Bad results when retraining ESRGAN from scratch and retrain with pre-train weights

ducnzo commented 3 months ago

Hi team members and everyone, First of all, thanks for interesting git. I have some problems that are detailed below:

Train from scratch. I'm attempting to train ESRGAN from scratch using Cliploss, but the results are as poor as the picture given in detail in the link. At 260000th iter, it turns purple and black.

e11d9d525397f7c9ae8610

Train with pre-trained weights. I utilized net_d and net_g weights as pre-train weights to train ESRGAN model using Cliploss. However, the situation appears to be growing worse. The best measurement is always obtained in the first 1000 iterations.

45d4cff84a3dee63b72c18

Detailed configuration
- Dataset consists of 2500 LR-HR pairs (Sentinel 10m - GG Satellite 2.5m)
- Config cliploss_esrgan_s2naip_urban.yml
- Number of images input: 8 images
- GPU 1660 Super 6GB, Batch size = 6
- Valid each 1000 iters

I have some questions.

Why does training from scratch provide such poor results?
Why does training with pre-trained weights seem to go worse as you trainmore?
Could you perhaps provide me some recommendations on how to address the aforesaid problem?
And the last question: What is your hardware configuration to successfully train the S2-NAIP model and how long is the training time?

Thank you all for your supports

piperwolters commented 3 months ago

Hi, thanks for your interest in our work!

1) My first reaction to training from scratch - 2500 LR/HR pairs is likely not enough data and 260k iterations is not enough training time. Most of my experiments were trained on ~1.3 million LR/HR pairs and I trained for over one million iterations. I did see similar artifacts, to the results you are showing, in the first half of training.

2) Could you try this finetuning experiment without CLIPLoss? The net_g and net_d weights I emailed you did not utilize CLIPLoss. Also, it would be interesting to see loss plots if you have them. I successfully finetuned the S2NAIP model on WorldStrat and got good results, so transferring to a different high-res imagery source should hopefully work after some finetuning of hyperparameters.

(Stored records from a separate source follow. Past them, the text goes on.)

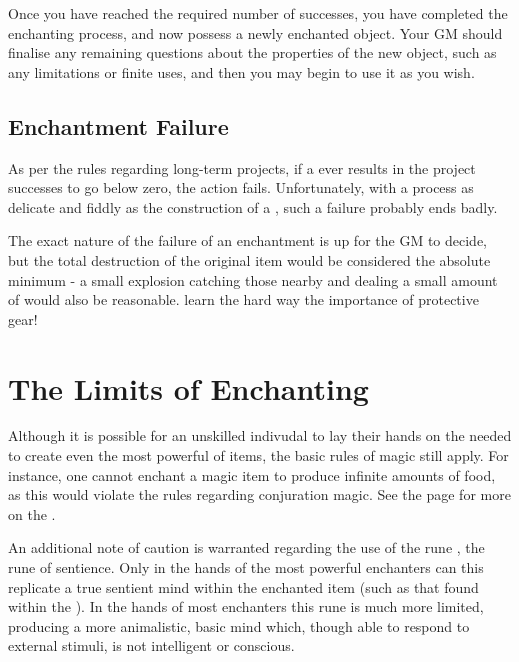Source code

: Once you have reached the required number of successes, you have completed the enchanting process, and now possess a newly enchanted object. Your GM should finalise any remaining questions about the properties of the new object, such as any limitations or finite uses, and then you may begin to use it as you wish.


\subsection{Enchantment Failure}

As per the rules regarding long-term projects, if a  ever results in the project successes to go below zero, the action fails. Unfortunately, with a process as delicate and fiddly as the construction of a , such a failure probably ends badly. 

The exact nature of the failure of an enchantment is up for the GM to decide, but the total destruction of the original item would be considered the absolute minimum - a small explosion catching those nearby and dealing a small amount of  would also be reasonable.  learn the hard way the importance of protective gear!







\section{The Limits of Enchanting}

Although it is possible for an unskilled indivudal to lay their hands on the  needed to create even the most powerful of items, the basic rules of magic still apply. For instance, one cannot enchant a magic item to produce infinite amounts of food, as this would violate the rules regarding conjuration magic. See the page \pageref{S:Laws} for more on the .

An additional note of caution is warranted regarding the use of the rune \rune{\animax}, the rune of sentience. Only in the hands of the most powerful enchanters can this replicate a true sentient mind within the enchanted item (such as that found within the  ). In the hands of most enchanters this rune is much more limited, producing a more animalistic, basic mind which, though able to respond to external stimuli, is not intelligent or conscious.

The baseline ESRGAN model with 8 input Sentinel-2 images, a batch size of 8, and 1 A6000 GPU was trained from scratch in ~12 days. One could train on multiple gpus to speed this up.

duyquang392 commented 3 months ago

I'm having a similar issue.

piperwolters commented 3 months ago

@duyquang392 Hi, could you provide more information?

duyquang392 commented 3 months ago

I'm building a dataset where I take 1 Sentinel image. My question is: Can I make timestamp images for LR images using my method, or is it necessary to use 8 images in varying time ranges? (at the same location). And why you use different time range for the data?

piperwolters commented 3 months ago

I'm building a dataset where I take 1 Sentinel image. My question is: Can I make timestamp images for LR images using my method, or is it necessary to use 8 images in varying time ranges? (at the same location). And why you use different time range for the data?

You can use a model that was only trained on 1 image, but I saw the best balance between performance and efficiency when the model took in 8 images. I saw more hallucinations and blurrier quality in generated images with my 1S2 model.

In general, the idea with using multiple images from the same location but different times - satellite imagery at one location will have sub-pixel differences between each image that is captured, and by providing multiple different images to the model, it has the opportunity to piece together different information into the final output image.

If you only have 1 Sentinel image in your dataset, you should try 1) the 1S2 model with that image and 2) the 8S2 model with that image repeated 8 times. I am not sure which would generate better imagery.

For the 8S2 model, the 8 images were chosen within 1.5 months of the target high-res image, and I tried to filter out images that were overly cloudy and partially invalid (not captured). There are seasonal changes between images when we do it in this way, but we found there to be very few large, structural changes (like buildings being built). One could further reduce the time range to within 1 month if worried about too much change occurring.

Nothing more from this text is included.